Other superhero films have eggshell-pecked around the toll of costumed do-goodery and the collateral damage done (see Civil War), and as Deadpool proved, you can break the PG-13 ceiling and still rake in box office returns. But the former still feels like a better-than-most advertisement for non-stop Make Mine Marvelmania: The Movie (TM), and no one could accuse the latter of being mature just because there’s more blood and “fucks” in it than usual. Logan is unique. Its violence may be cathartic but the carnage emphasises the cost. Its set pieces are thrilling but are followed by conversations suffused with regret, sorrow and a rage against the dying of the light. We’re watching characters we’ve invested in weep and wallow in despair. Even without the copious Shane references here, the movie suggests a a ride into the sunset, one last stab at a noble gesture before all that literal stabbing gets karmic.

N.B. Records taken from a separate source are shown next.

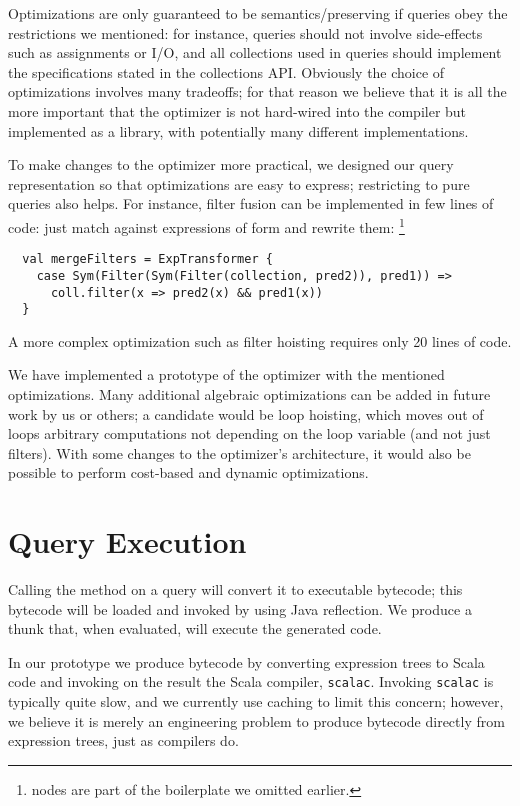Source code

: Optimizations are only guaranteed to be semantics\-/preserving if queries obey the
restrictions we mentioned: for instance, queries should not involve
side-effects such as assignments or I/O, and all collections used in queries
should implement the specifications stated in the collections API\@. Obviously the choice of optimizations involves many tradeoffs; for that reason
we believe that it is all the more important that the optimizer is not
hard-wired into the compiler but implemented as a library, with potentially
many different implementations.

To make changes to the optimizer more practical, we designed our query
representation so that optimizations are easy to express; restricting to pure
queries also helps. For instance, filter fusion can be implemented in few lines of code:
just match against expressions of form 
and rewrite them:%
\footnote{ nodes are part of the boilerplate we omitted earlier.}
\begin{lstlisting}
  val mergeFilters = ExpTransformer {
    case Sym(Filter(Sym(Filter(collection, pred2)), pred1)) =>
      coll.filter(x => pred2(x) && pred1(x))
  }
\end{lstlisting}
A more complex
optimization such as filter hoisting requires only 20 lines of code.

We have implemented a prototype of the optimizer with the mentioned
optimizations. Many additional algebraic optimizations can be added in future
work by us or others; a candidate would be loop hoisting, which moves out of
loops arbitrary computations not depending on the loop variable (and not just filters).
With some changes to the optimizer's architecture, it would also be possible to perform cost-based and dynamic optimizations.

\section{Query Execution}
\label{sec:execution}
Calling the  method on a query will convert it to executable
bytecode; this bytecode will be loaded and invoked by using Java reflection.
We produce a thunk that, when evaluated, will execute the
generated code.

In our prototype we produce bytecode by converting expression trees to
Scala code and invoking on the result the Scala compiler, \texttt{scalac}. Invoking
\texttt{scalac} is typically quite slow, and we currently use caching to limit
this concern; however, we believe it is merely an engineering problem to
produce bytecode directly from expression trees, just as compilers do.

This is not what superhero movies do. They squander their potential for depth in the name of self-perpetration and tune-in-next-financial-quarter serial storytelling and sucking the oxygen out of the multiplex. Logan kills that idea as the end-all be-all. Temporarily, of course – like its hero way back in his prime, these too-big-to-fail films will heal and rise again and take over the world. But with this last-gasp X-entry’s success and its embrace from audiences ready for something new, we know have a plausible alternative universe, one in which the genre’s potential to tap into chewier, heavier narratives has a proven track record and can perpetuate equally substantial stories within the framework. It needed to show people that it can be, among many other things, something that didn’t just reflect back our need for escapism. We may be, at long last, entering the superhero movie’s Homo superior phase.